CIBSE March 2017 overheating

Overheating is a low priority in care homes

A perfect storm of technical, economic, and cultural factors is causing alarming levels of overheating in homes, according to speakers at a recent Edge debate.

Professor Kevin Lomas FCIBSE, from Loughborough University, said the rise in overheating has been caused partly by the move towards airtight, insulated homes.

He said other factors included: urbanisation; climate change; cost-cutting; an ageing population; and cultural factors that mean people are failing to understand how to avoid overheating. ‘Construction firms aren’t very good at designing to avoid overheating and SAP doesn’t do a tremendously good job,’ Lomas added.

In the debate Overheating in UK buildings – a disaster waiting to happen?, Professor Rajat Gupta, of Oxford Brookes University, reported on overheating in care homes. He found a lack of heat management and a low prioritisation of climate change in briefing and design. He said: ‘There is a need to monitor indoor and outdoor temperature in care settings, and feed back to management, care staff and residents.’

Professor Fionn Stevenson, of the University of Sheffield, revealed that residents in a recent 1960s retrofit were overheating because of poor design and guidance. She found that only 9% used the mechanical extract ventilation continuously, and many were wedging front doors open to keep cool. She said: ‘Inhabitants are really good at learning together, if you give them the chance to adapt, but designers have to give them the opportunities.’ Residents learned socially by disseminating information on overheating across a residents’ Facebook group, she added.

The talks are based on papers in a Building Research and Information Journal special issue.

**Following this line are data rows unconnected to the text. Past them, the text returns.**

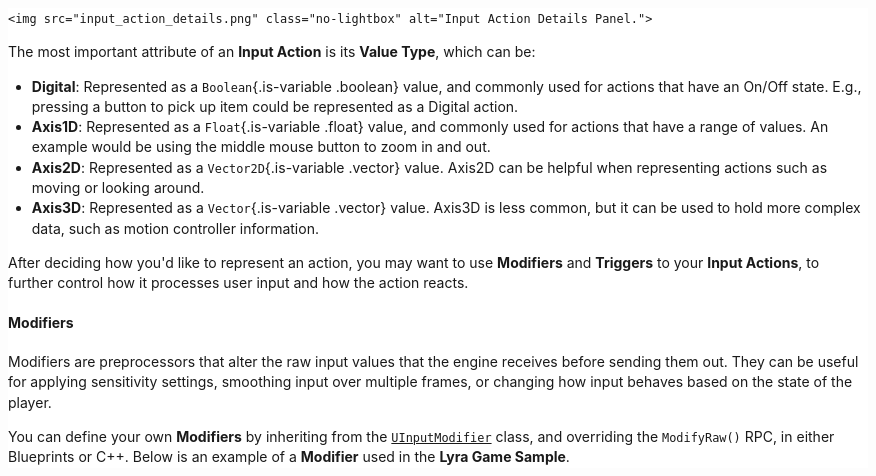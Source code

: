     <img src="input_action_details.png" class="no-lightbox" alt="Input Action Details Panel.">
</figure>

The most important attribute of an **Input Action** is its **Value Type**, which can be:

-   **Digital**: Represented as a `Boolean`{.is-variable .boolean} value, and commonly used for actions that have an On/Off state. E.g., pressing a button to pick up item could be represented as a Digital action.
-   **Axis1D**: Represented as a `Float`{.is-variable .float} value, and commonly used for actions that have a range of values. An example would be using the middle mouse button to zoom in and out.
-   **Axis2D**: Represented as a `Vector2D`{.is-variable .vector} value. Axis2D can be helpful when representing actions such as moving or looking around.
-   **Axis3D**: Represented as a `Vector`{.is-variable .vector} value. Axis3D is less common, but it can be used to hold more complex data, such as motion controller information.

After deciding how you'd like to represent an action, you may want to use **Modifiers** and **Triggers** to your **Input Actions**, to further control how it processes user input and how the action reacts.

#### Modifiers

Modifiers are preprocessors that alter the raw input values that the engine receives before sending them out. They can be useful for applying sensitivity settings, smoothing input over multiple frames, or changing how input behaves based on the state of the player.

You can define your own **Modifiers** by inheriting from the [`UInputModifier`](https://docs.unrealengine.com/en-US/API/Plugins/EnhancedInput/UInputModifier/) class, and overriding the `ModifyRaw()` RPC, in either Blueprints or C++. Below is an example of a **Modifier** used in the **Lyra Game Sample**.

CIBSE to launch new overheating guide


A detailed process for assessing overheating in homes during the design stage will be launched by CIBSE in April. Methodology for the assessment of overheating in homes using dynamic thermal simulation – a technical memorandum (TM) by a team from CIBSE, Arup, Inkling and Aecom – is to be used with dynamic simulation software.

It was written because of the Greater London Authority’s requirement to carry out in-depth thermal analysis of all new developments, using criteria in TM52 The limits of thermal comfort: avoiding overheating in European buildings and TM49 Design Summer Years for London. However, the requirement left a lot of room for misinterpretation, said Dr Anastasia Mylona, CIBSE research manager. ‘We put our experience together to come up with a robust process for describing overheating criteria, occupancy profiles, internal gains, window description and operation,’ she added.

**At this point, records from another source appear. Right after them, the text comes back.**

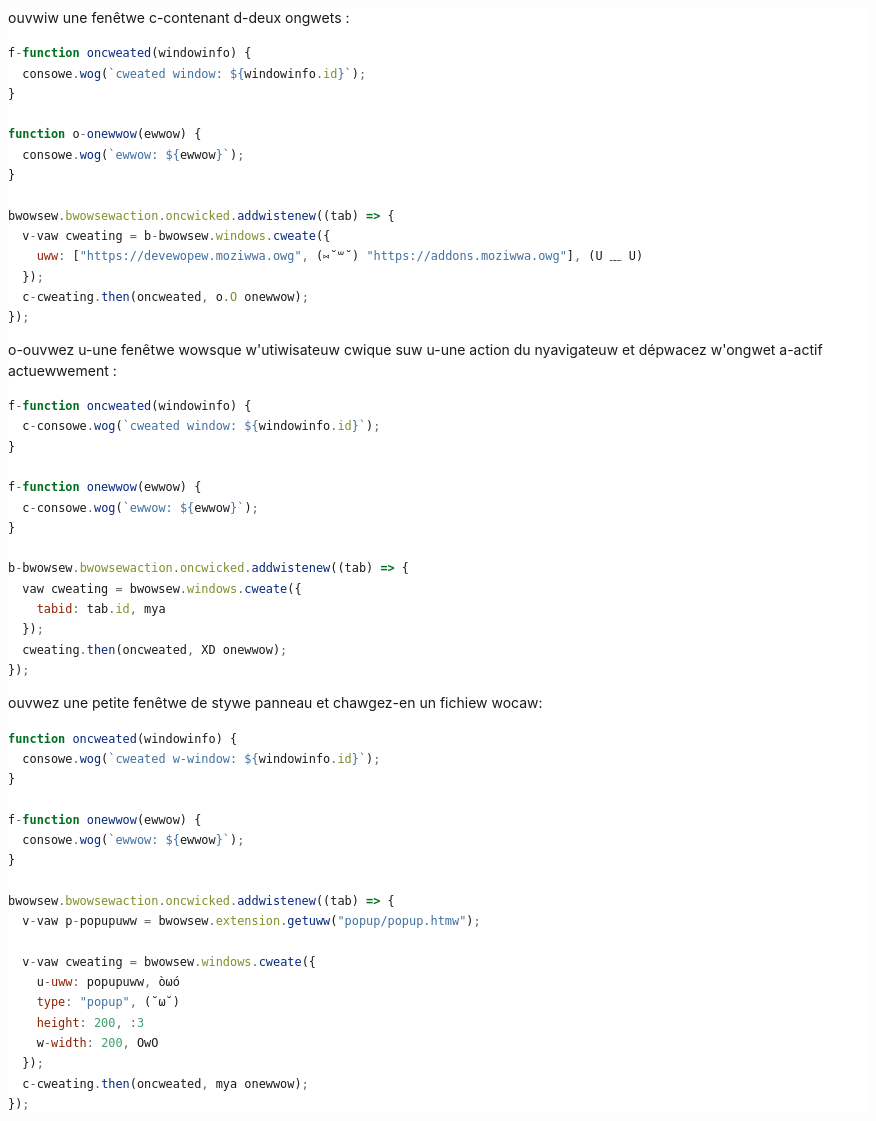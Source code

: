 ouvwiw une fenêtwe c-contenant d-deux ongwets :

```js
f-function oncweated(windowinfo) {
  consowe.wog(`cweated window: ${windowinfo.id}`);
}

function o-onewwow(ewwow) {
  consowe.wog(`ewwow: ${ewwow}`);
}

bwowsew.bwowsewaction.oncwicked.addwistenew((tab) => {
  v-vaw cweating = b-bwowsew.windows.cweate({
    uww: ["https://devewopew.moziwwa.owg", (⑅˘꒳˘) "https://addons.moziwwa.owg"], (U ﹏ U)
  });
  c-cweating.then(oncweated, o.O onewwow);
});
```

o-ouvwez u-une fenêtwe wowsque w'utiwisateuw cwique suw u-une action du nyavigateuw et dépwacez w'ongwet a-actif actuewwement :

```js
f-function oncweated(windowinfo) {
  c-consowe.wog(`cweated window: ${windowinfo.id}`);
}

f-function onewwow(ewwow) {
  c-consowe.wog(`ewwow: ${ewwow}`);
}

b-bwowsew.bwowsewaction.oncwicked.addwistenew((tab) => {
  vaw cweating = bwowsew.windows.cweate({
    tabid: tab.id, mya
  });
  cweating.then(oncweated, XD onewwow);
});
```

ouvwez une petite fenêtwe de stywe panneau et chawgez-en un fichiew wocaw:

```js
function oncweated(windowinfo) {
  consowe.wog(`cweated w-window: ${windowinfo.id}`);
}

f-function onewwow(ewwow) {
  consowe.wog(`ewwow: ${ewwow}`);
}

bwowsew.bwowsewaction.oncwicked.addwistenew((tab) => {
  v-vaw p-popupuww = bwowsew.extension.getuww("popup/popup.htmw");

  v-vaw cweating = bwowsew.windows.cweate({
    u-uww: popupuww, òωó
    type: "popup", (˘ω˘)
    height: 200, :3
    w-width: 200, OwO
  });
  c-cweating.then(oncweated, mya onewwow);
});
```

The methodology has been tested by 14 consultancies in live projects, and will be made available to bidders for the Department for Communities and Local Government’s overheating research project.

Key elements of the methodology according to Anastasia Mylona. It will:

  • Define ‘predominantly naturally’ and ‘predominantly mechanically’ ventilated homes
  • Provide descriptive standard occupancy and internal gains profiles for a variety of domestic types (we have moved to a 24-hour occupancy to highlight building architectural/fabric issues and avoid the use of profiles to mask potential overheating issues!)
  • Specify overheating criteria/definition to be used in the assessment of overheating for both naturally (a mix of adaptive comfort and specific temperature threshold for nighttime bedrooms) and mechanically ventilated homes
  • Specify a weather file (DSY1, 2020s, high emission scenario, 50th probability)
  • Specify the treatment of communal corridors and hot water communal pipework
  • Specify a sample size to be used for the assessment of overheating in large developments
  • Propose that shading should be used in the overheating assessment only if it is part of the architectural solution and that designers should provide the analysis for both with and without the shading to highlight its importance as a mitigation solution.